Lines with "Chili": copy each one from the listing below.
*** Opening of SUPPLIED ENTRIES ***
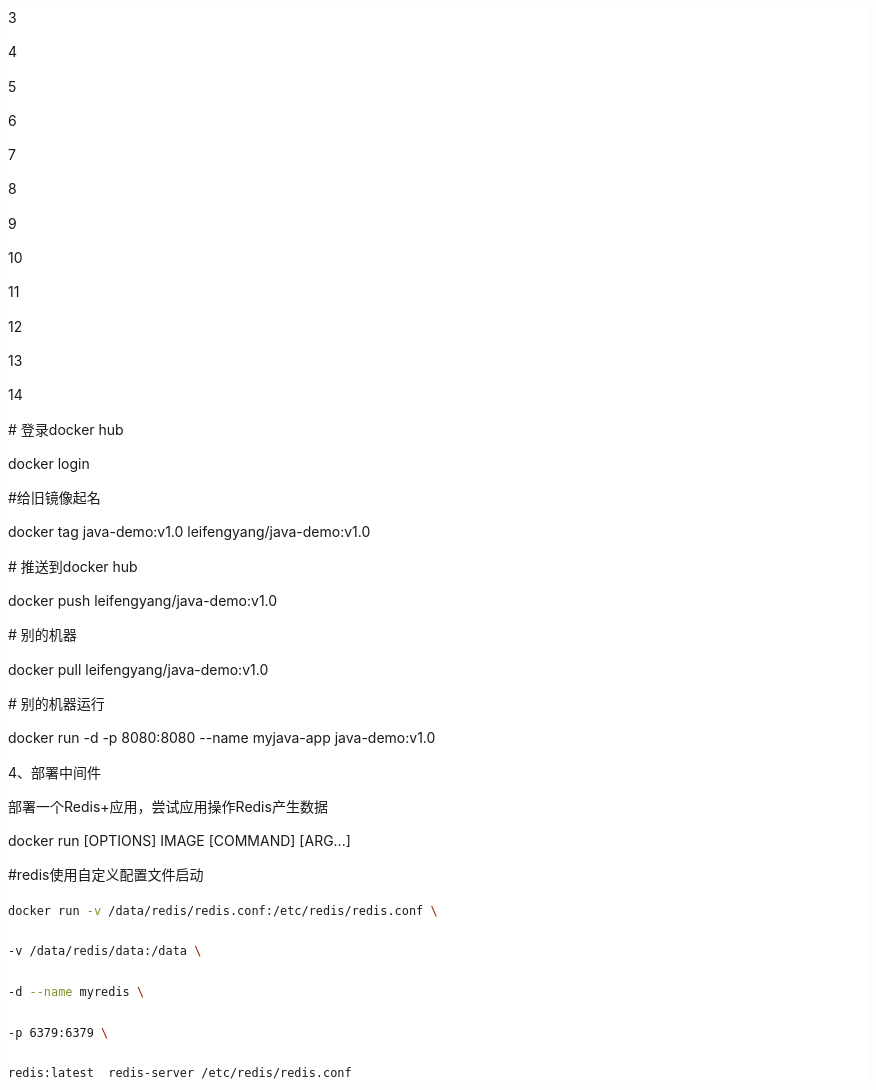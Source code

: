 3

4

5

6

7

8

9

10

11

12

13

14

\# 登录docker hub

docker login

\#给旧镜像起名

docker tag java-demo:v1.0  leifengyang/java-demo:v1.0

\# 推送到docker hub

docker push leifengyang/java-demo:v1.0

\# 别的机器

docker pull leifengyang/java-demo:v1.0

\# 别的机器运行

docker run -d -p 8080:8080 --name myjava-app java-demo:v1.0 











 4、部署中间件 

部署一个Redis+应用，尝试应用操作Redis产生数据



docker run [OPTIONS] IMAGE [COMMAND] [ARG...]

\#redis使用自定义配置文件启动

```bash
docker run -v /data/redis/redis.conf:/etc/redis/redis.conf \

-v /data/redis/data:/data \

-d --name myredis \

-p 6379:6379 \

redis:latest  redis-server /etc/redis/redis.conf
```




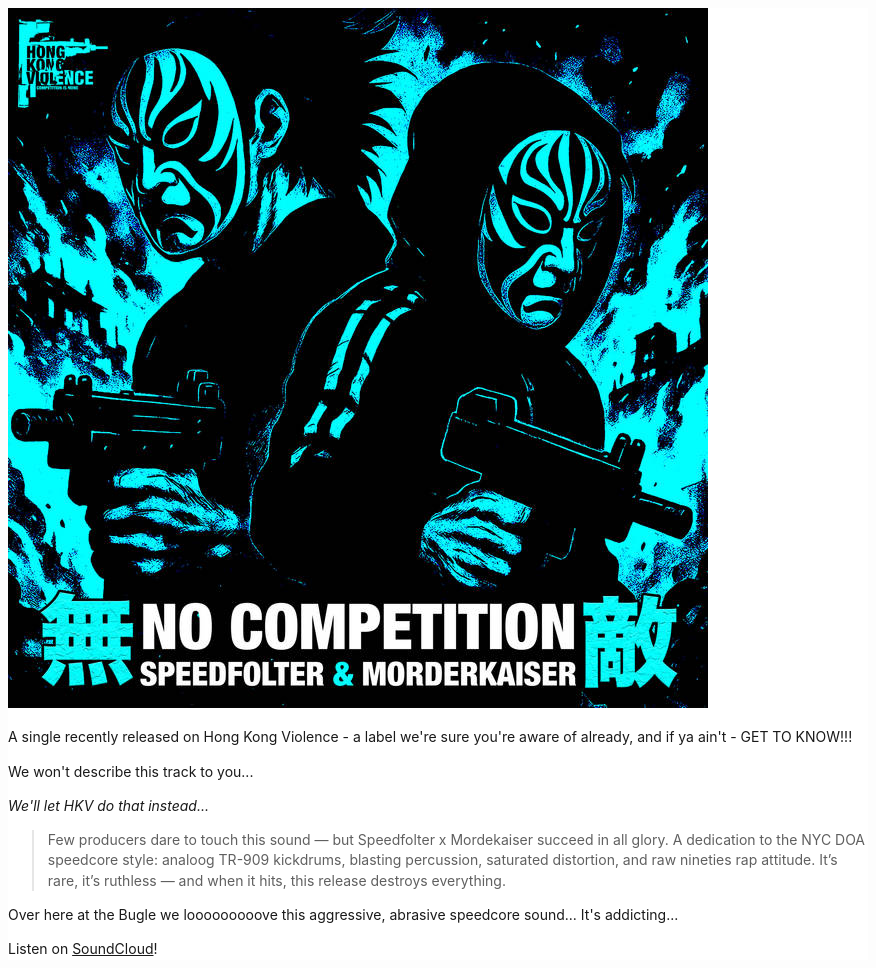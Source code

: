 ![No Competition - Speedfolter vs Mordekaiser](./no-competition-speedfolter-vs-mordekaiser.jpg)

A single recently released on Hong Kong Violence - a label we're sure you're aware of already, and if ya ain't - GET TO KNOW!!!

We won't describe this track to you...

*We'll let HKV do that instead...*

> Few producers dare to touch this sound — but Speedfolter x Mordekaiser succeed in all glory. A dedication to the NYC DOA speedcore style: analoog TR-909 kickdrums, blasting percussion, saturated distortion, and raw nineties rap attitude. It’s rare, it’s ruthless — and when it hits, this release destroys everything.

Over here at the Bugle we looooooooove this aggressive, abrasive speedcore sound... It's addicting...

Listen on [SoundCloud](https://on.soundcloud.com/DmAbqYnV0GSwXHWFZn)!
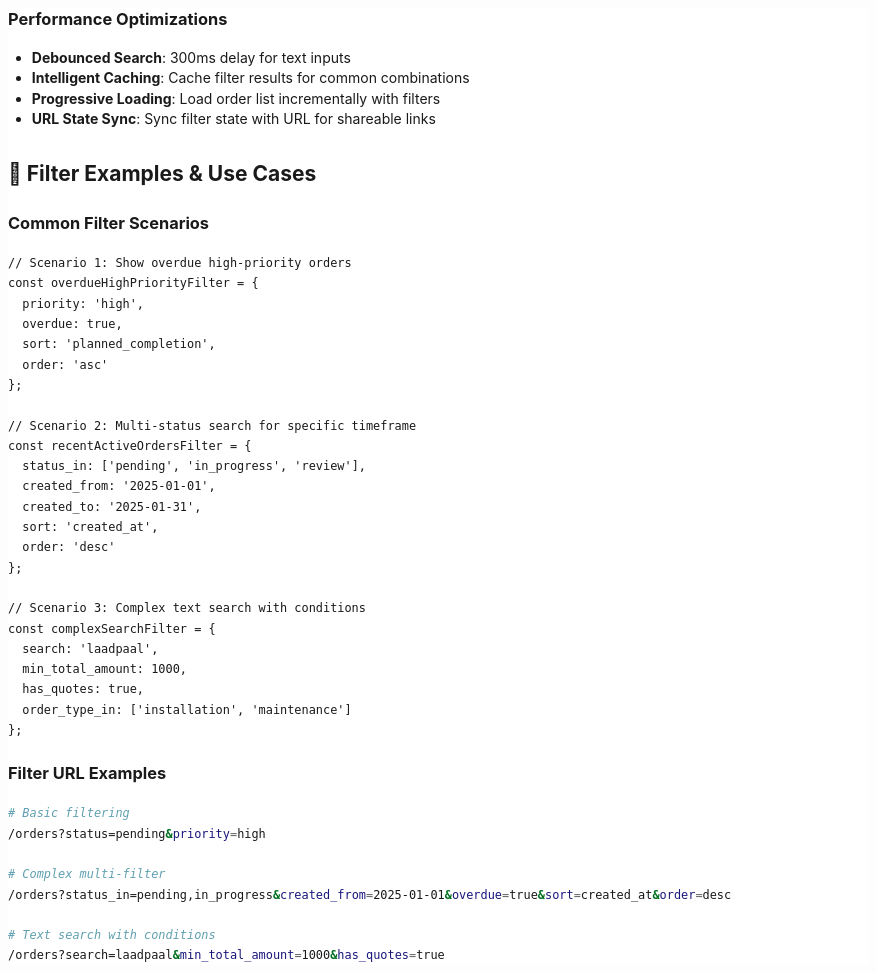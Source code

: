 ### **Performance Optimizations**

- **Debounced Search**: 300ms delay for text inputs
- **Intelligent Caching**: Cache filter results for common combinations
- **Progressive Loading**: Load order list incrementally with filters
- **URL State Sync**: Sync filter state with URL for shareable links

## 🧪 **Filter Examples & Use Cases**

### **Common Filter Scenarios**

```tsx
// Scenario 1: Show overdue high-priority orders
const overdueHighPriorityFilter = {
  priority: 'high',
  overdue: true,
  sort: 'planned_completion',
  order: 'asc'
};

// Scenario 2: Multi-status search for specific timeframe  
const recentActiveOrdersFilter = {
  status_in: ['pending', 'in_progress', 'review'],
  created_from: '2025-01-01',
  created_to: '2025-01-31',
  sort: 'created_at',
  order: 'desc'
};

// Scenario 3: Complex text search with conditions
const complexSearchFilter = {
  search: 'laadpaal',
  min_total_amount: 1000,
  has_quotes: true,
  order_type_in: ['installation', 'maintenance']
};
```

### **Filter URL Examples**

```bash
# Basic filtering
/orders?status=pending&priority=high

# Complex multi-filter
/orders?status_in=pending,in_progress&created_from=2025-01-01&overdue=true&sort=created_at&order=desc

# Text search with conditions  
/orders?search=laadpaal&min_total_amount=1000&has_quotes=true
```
*** Close of SUPPLIED ENTRIES ***
*** Opening of SUPPLIED ENTRIES ***
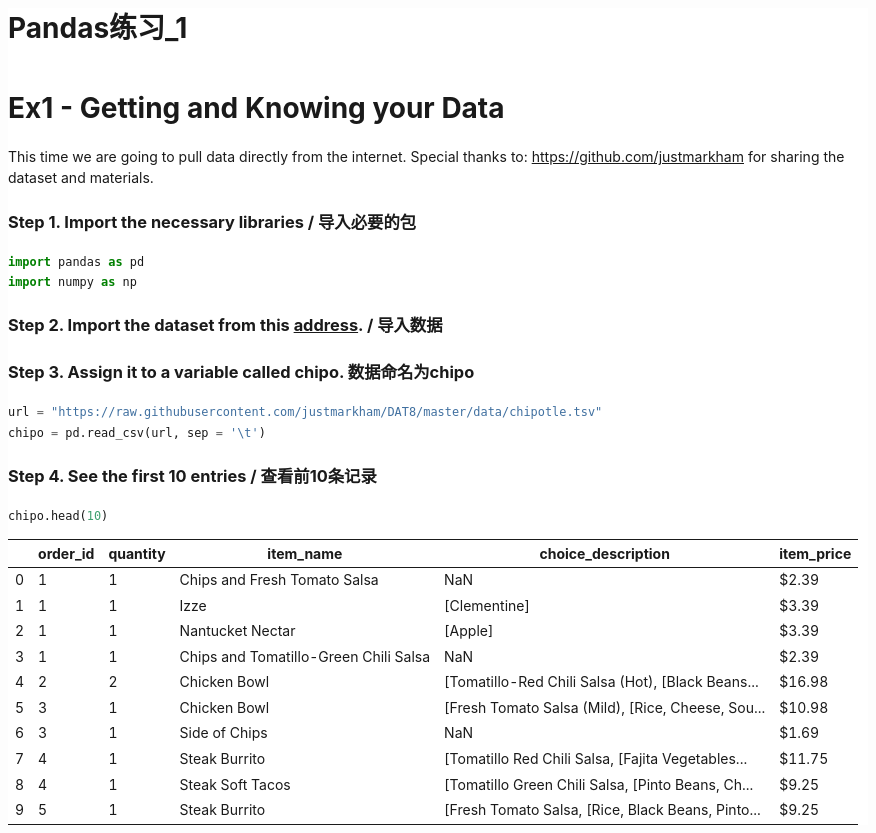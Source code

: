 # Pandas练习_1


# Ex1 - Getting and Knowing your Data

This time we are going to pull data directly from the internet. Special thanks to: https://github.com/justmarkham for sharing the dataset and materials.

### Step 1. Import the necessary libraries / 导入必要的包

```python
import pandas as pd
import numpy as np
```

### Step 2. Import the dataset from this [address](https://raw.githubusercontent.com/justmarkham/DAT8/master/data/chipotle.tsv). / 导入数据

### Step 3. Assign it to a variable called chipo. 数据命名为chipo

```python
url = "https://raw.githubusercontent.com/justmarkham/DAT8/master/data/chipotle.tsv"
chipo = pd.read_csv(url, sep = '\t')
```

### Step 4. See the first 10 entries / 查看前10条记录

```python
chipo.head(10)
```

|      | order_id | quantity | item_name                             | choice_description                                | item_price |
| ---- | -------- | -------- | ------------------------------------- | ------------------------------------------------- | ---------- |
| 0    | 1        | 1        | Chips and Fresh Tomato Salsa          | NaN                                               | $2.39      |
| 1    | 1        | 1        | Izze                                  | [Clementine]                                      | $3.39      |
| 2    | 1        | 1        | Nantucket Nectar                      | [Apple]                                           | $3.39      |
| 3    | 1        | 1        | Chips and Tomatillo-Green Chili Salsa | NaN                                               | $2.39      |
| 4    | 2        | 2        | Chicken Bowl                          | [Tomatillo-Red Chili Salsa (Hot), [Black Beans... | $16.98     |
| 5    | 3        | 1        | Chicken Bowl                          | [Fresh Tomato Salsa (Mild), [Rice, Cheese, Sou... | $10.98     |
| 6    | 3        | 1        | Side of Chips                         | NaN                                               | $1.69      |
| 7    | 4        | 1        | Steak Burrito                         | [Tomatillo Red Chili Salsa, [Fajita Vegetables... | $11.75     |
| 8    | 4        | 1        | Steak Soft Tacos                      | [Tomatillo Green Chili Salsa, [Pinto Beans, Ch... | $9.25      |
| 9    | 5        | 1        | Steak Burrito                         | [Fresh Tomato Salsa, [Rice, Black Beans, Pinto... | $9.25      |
*** Close of SUPPLIED ENTRIES ***
SOLVED EXERCISE:
| 3    | 1        | 1        | Chips and Tomatillo-Green Chili Salsa | NaN                                               | $2.39      |
| 4    | 2        | 2        | Chicken Bowl                          | [Tomatillo-Red Chili Salsa (Hot), [Black Beans... | $16.98     |
| 7    | 4        | 1        | Steak Burrito                         | [Tomatillo Red Chili Salsa, [Fajita Vegetables... | $11.75     |
| 8    | 4        | 1        | Steak Soft Tacos                      | [Tomatillo Green Chili Salsa, [Pinto Beans, Ch... | $9.25      |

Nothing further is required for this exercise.